Le rôle des cadres, à tous les niveaux – y compris les responsables de proximité, de terrain -, est d’assurer la gestion des techniques d’organisation utiles au fonctionnement de l’entité dont ils ont la responsabilité.

Leur impact sur les relations sociales est conditionné par la façon dont ils manifestent les propriétés suivantes : cohésion et loyauté, crédibilité, une certaine autonomie, des capacités relationnelles, des capacités d’écoute et d’expression, une gestion des problèmes par niveau et par la personne directement concernée, un équilibre des rôles par rapport aux représentants du personnel.

6 – La communication

En matière de relations sociales, le contenu de la communication vise à donner un sens à la contribution de chacun et permet la compréhension de la situation, de son contexte, de son environnement ainsi que des perspectives positives ou négatives.

À travers toute l’organisation, tant à l’égard de la hiérarchie que du personnel et de ses représentants, la communication sera verticale et transversale, bidirectionnelle, fluide, complète, fiable, congruente, permanente et pédagogique.

7 – Les délégués syndicaux et les délégués du personnel

Dans notre système de relations sociales, les délégués syndicaux et les délégués du personnel ont un rôle majeur, à multiples facettes, et l’entreprise qui souhaite avoir des interlocuteurs pertinents attend notamment d’eux des compétences d’analyse, de compréhension des situations et de leur contexte, de proposition, d’expression tant à l’égard de l’entreprise, de la hiérarchie que de leurs collègues ou mandants.

Les délégués syndicaux et les délégués du personnel doivent pouvoir agir dans le cadre de règles claires, connues et appliquées uniformément dans l’entreprise, partout et par tous. Ce sont aussi des mandataires formés – au besoin par l’entreprise –  qui exercent entièrement leur(s) mission(s), sans privilège, ni préjudice et qui sont traités avec la même rigueur que les autres membres du personnel.

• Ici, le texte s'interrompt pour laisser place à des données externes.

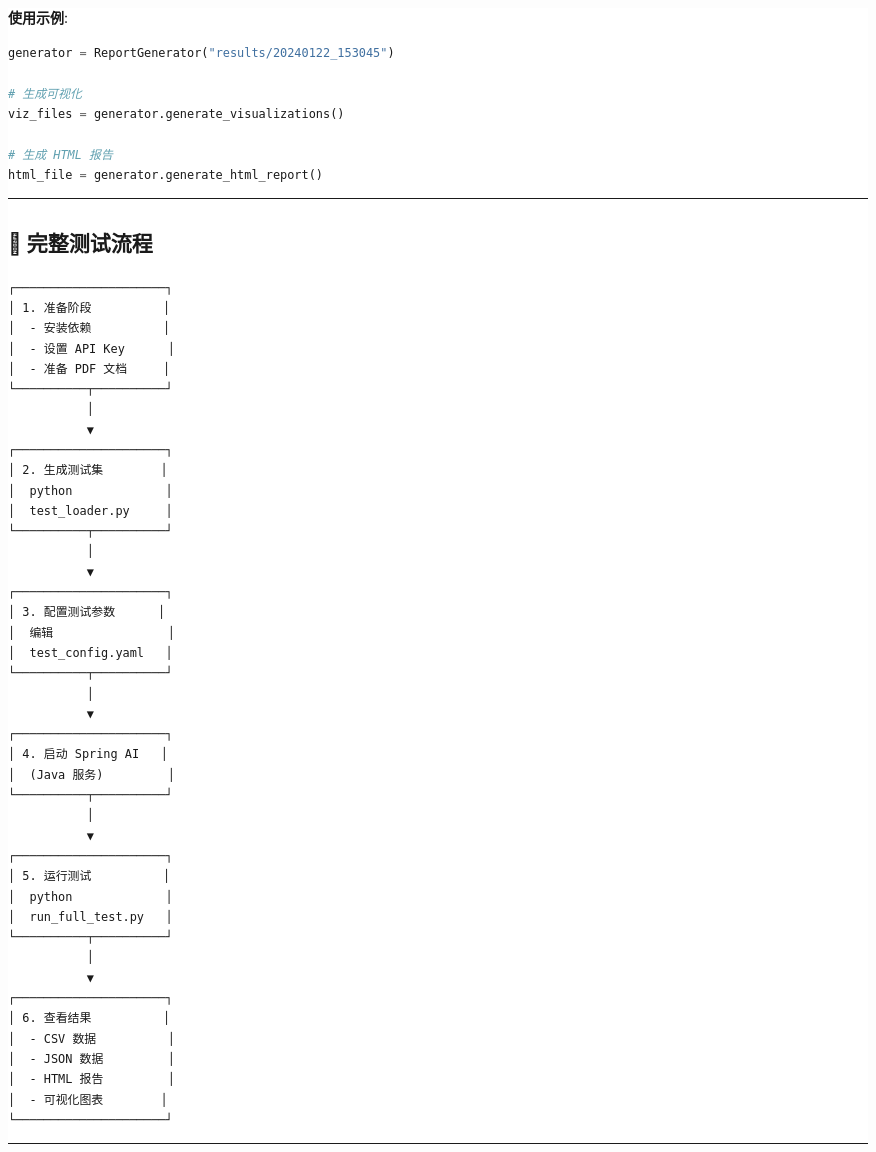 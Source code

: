 **使用示例**:
```python
generator = ReportGenerator("results/20240122_153045")

# 生成可视化
viz_files = generator.generate_visualizations()

# 生成 HTML 报告
html_file = generator.generate_html_report()
```

---

## 🔄 完整测试流程

```
┌─────────────────────┐
│ 1. 准备阶段          │
│  - 安装依赖          │
│  - 设置 API Key      │
│  - 准备 PDF 文档     │
└──────────┬──────────┘
           │
           ▼
┌─────────────────────┐
│ 2. 生成测试集        │
│  python             │
│  test_loader.py     │
└──────────┬──────────┘
           │
           ▼
┌─────────────────────┐
│ 3. 配置测试参数      │
│  编辑                │
│  test_config.yaml   │
└──────────┬──────────┘
           │
           ▼
┌─────────────────────┐
│ 4. 启动 Spring AI   │
│  (Java 服务)         │
└──────────┬──────────┘
           │
           ▼
┌─────────────────────┐
│ 5. 运行测试          │
│  python             │
│  run_full_test.py   │
└──────────┬──────────┘
           │
           ▼
┌─────────────────────┐
│ 6. 查看结果          │
│  - CSV 数据          │
│  - JSON 数据         │
│  - HTML 报告         │
│  - 可视化图表        │
└─────────────────────┘
```

---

8 – Le suivi du climat social

Le climat social est une expression qui renvoie à la météo et, comme celle-ci, les entreprises vivent des périodes de troubles ou de calme. Il est donc intéressant de pouvoir suivre son évolution, de l’interpréter et si possible, de façon proactive, d’adopter les mesures susceptibles de le stabiliser voire de l’améliorer et donc, d’en limiter les conséquences négatives.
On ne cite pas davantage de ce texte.